The shared groupId keeps the events tied together as one change set. Each entity still gets its own Change Tracking event, because checkout, notifications, and catalog read different New Relic views.
It Lands in New Relic
Before the run, the checkout workload has no recent Change Tracking event for the Redis rollout.
After approval, the New Relic CLI writes the event to that same workload. Same demo tenant, same checkout entity.
The same CLI run wrote Change Tracking events for notification-worker-prod and catalog-api-prod as well. The runbook records all three returned Change Tracking IDs under the same groupId.
Why the Deploy Pipeline Is Not Enough
A deploy pipeline can create a Change Tracking event for the service it just shipped. Useful, and often enough.
Shared changes are where that breaks down. A Redis upgrade, IAM policy change, queue configuration update, or Terraform module change can affect services that did not deploy at all. Their New Relic charts miss the event, even if those teams are the ones debugging later.
Through annie do, Anyshift handles placement before the event is written: it finds the production services that depend on the changed component, maps them to New Relic entities, and prepares one reviewed Change Tracking event per affected entity.
New Relic gets context the deploy pipeline does not have:
- which production services consume the changed component
- which team owns each service
- which New Relic entity should receive the event
- why that entity was included
- how the whole rollout can be queried through one
groupId
When a team opens New Relic during an incident, the relevant change is already on their chart.
The Handoff
Anyshift never holds New Relic credentials in this workflow. The New Relic CLI owns the write path, and the runbook on disk is the contract between them.
What Teams Get
Before this, a shared production change can be recorded and still be invisible to the team that feels it.
Afterward, the checkout team sees the Redis rollout on checkout. Notifications sees it on the worker. Catalog sees it on the API. Each event has the same source link, the same group ID, and a short explanation for why that service was included.

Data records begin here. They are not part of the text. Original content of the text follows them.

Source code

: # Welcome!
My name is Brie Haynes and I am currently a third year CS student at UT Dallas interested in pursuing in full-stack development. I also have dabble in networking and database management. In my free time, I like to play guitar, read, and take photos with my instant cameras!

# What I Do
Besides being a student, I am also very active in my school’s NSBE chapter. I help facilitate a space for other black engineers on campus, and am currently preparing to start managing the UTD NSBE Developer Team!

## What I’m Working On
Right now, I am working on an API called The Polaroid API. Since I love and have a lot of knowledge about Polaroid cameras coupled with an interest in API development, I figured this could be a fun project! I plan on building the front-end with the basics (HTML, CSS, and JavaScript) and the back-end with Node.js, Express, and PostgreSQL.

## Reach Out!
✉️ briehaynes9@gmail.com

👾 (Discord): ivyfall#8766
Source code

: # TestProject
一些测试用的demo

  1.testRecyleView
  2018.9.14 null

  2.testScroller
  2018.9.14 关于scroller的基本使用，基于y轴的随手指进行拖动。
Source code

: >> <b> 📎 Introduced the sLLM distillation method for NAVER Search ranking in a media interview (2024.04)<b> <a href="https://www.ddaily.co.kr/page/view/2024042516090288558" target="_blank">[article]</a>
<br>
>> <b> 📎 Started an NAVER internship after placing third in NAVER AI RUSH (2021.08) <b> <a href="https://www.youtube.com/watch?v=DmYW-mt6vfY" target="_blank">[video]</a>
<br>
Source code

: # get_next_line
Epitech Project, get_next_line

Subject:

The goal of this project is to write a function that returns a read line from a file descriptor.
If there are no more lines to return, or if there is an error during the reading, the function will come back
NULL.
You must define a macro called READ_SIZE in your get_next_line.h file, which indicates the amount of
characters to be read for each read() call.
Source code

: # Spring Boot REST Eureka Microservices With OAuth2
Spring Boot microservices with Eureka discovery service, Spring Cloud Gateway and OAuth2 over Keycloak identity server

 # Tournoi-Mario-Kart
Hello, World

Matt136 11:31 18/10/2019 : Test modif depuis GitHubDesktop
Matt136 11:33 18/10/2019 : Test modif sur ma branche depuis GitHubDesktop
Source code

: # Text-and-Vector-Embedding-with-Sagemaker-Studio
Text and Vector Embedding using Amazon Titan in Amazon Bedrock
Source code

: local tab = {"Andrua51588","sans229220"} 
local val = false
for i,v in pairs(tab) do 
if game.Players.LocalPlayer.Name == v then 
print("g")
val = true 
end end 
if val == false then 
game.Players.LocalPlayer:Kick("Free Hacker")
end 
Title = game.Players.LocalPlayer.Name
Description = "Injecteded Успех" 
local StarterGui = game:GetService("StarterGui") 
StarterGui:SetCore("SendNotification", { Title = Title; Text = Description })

Engineers keep working in New Relic. Anyshift supplies the production context New Relic cannot infer from one PR or deploy event alone.
Where This Goes Next
The next New Relic workflows are nearby.
Pre-change preview. Before a risky rollout, Anyshift can show which New Relic entities will receive events and which teams own them, directly from annie do.
Post-change correlation. If latency or errors move after an event lands, Anyshift can attach the graph evidence that explains why the change is relevant to that entity.
Change-set reporting. Because every event shares a groupId, teams can query the rollout across entities and compare impact by service.
For New Relic, the win is simple: the right Change Tracking event on the right entity before the incident starts.